Strategies aimed at optimizing hemodynamics and fluid status and avoiding hyperglycemia and nephrotoxic exposures have been shown to be effective at preventing moderate or severe AKI in high-risk patients after cardiac surgery.12 Thus, it is widely acknowledged that these patients should be identified as early as possible. A major limitation in clinical practice is the lack of reliable tools to complete this task in a timely and practical manner. Although novel kidney biomarkers are effective and included in some guidelines, these injury biomarkers are not universally available.13
Demirjian and colleagues offer a promising alternative.11 The depth and breadth of data in the electronic health record, combined with ever more powerful statistical and machine learning tools, has led to a proliferation of accurate risk models for a variety of diseases, including AKI.14 Future studies are needed to evaluate whether the provision of these risk models can improve patient outcomes. For that to occur, the models must not only be accurate, but also actionable, and must offer information beyond that available based on the perception or intuition of a treating clinician. Ideally, techniques are needed that determine and monitor glomerular filtration rate continuously to answer many questions that serum creatinine cannot so that patients with AKI could be identified in real time and different AKI subtypes could be determined. Further, the search for specific drugs to prevent AKI needs to continue to support personalized action and care.

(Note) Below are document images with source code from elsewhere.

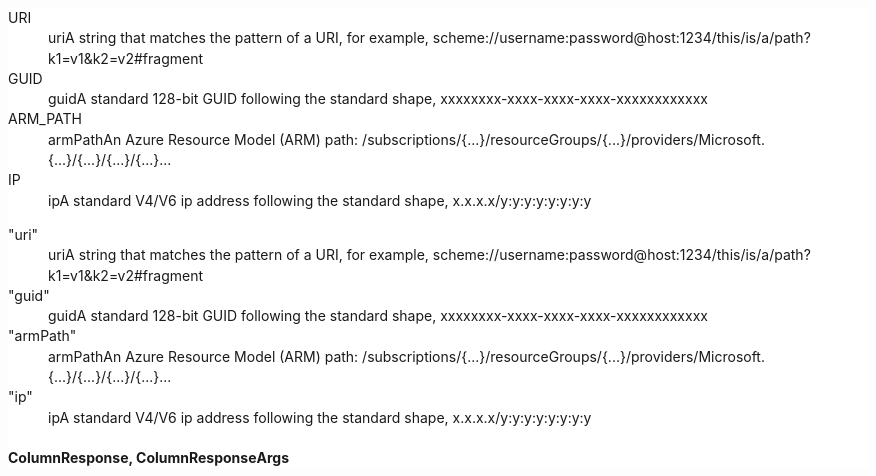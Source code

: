 <div>
<pulumi-choosable type="language" values="python">
<dl class="tabular"><dt>URI</dt>
    <dd>uriA string that matches the pattern of a URI, for example, scheme://username:password@host:1234/this/is/a/path?k1=v1&amp;k2=v2#fragment</dd><dt>GUID</dt>
    <dd>guidA standard 128-bit GUID following the standard shape, xxxxxxxx-xxxx-xxxx-xxxx-xxxxxxxxxxxx</dd><dt>ARM_PATH</dt>
    <dd>armPathAn Azure Resource Model (ARM) path: /subscriptions/{...}/resourceGroups/{...}/providers/Microsoft.{...}/{...}/{...}/{...}...</dd><dt>IP</dt>
    <dd>ipA standard V4/V6 ip address following the standard shape, x.x.x.x/y:y:y:y:y:y:y:y</dd></dl>
</pulumi-choosable>
</div>

<div>
<pulumi-choosable type="language" values="yaml">
<dl class="tabular"><dt>"uri"</dt>
    <dd>uriA string that matches the pattern of a URI, for example, scheme://username:password@host:1234/this/is/a/path?k1=v1&amp;k2=v2#fragment</dd><dt>"guid"</dt>
    <dd>guidA standard 128-bit GUID following the standard shape, xxxxxxxx-xxxx-xxxx-xxxx-xxxxxxxxxxxx</dd><dt>"arm<wbr>Path"</dt>
    <dd>armPathAn Azure Resource Model (ARM) path: /subscriptions/{...}/resourceGroups/{...}/providers/Microsoft.{...}/{...}/{...}/{...}...</dd><dt>"ip"</dt>
    <dd>ipA standard V4/V6 ip address following the standard shape, x.x.x.x/y:y:y:y:y:y:y:y</dd></dl>
</pulumi-choosable>
</div>

<h4 id="columnresponse">
Column<wbr>Response<pulumi-choosable type="language" values="python,go" class="inline">, Column<wbr>Response<wbr>Args</pulumi-choosable>
</h4>

<div>
<pulumi-choosable type="language" values="csharp">
<dl class="resources-properties"><dt class="property-required"
            title="Required">
        <span id="isdefaultdisplay_csharp">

It has been argued that hemodynamic optimization and avoidance of nephrotoxic drugs should be routine practice in every patient undergoing cardiac surgery, avoiding the expense of additional prediction scores and novel diagnostic tests. However, observational data from 237 patients at 12 hospitals confirmed that in routine clinical practice, all recommended AKI prevention strategies were applied in less than 10% of patients.12,15 An accurate predictive model may prompt clinicians to improve on these best practices. However, even a tool with perfect predictive ability will only be useful if it leads to changes in clinical decisions that lead to changes in outcome. A prediction score without appropriate clinical action is a potentially futile exercise.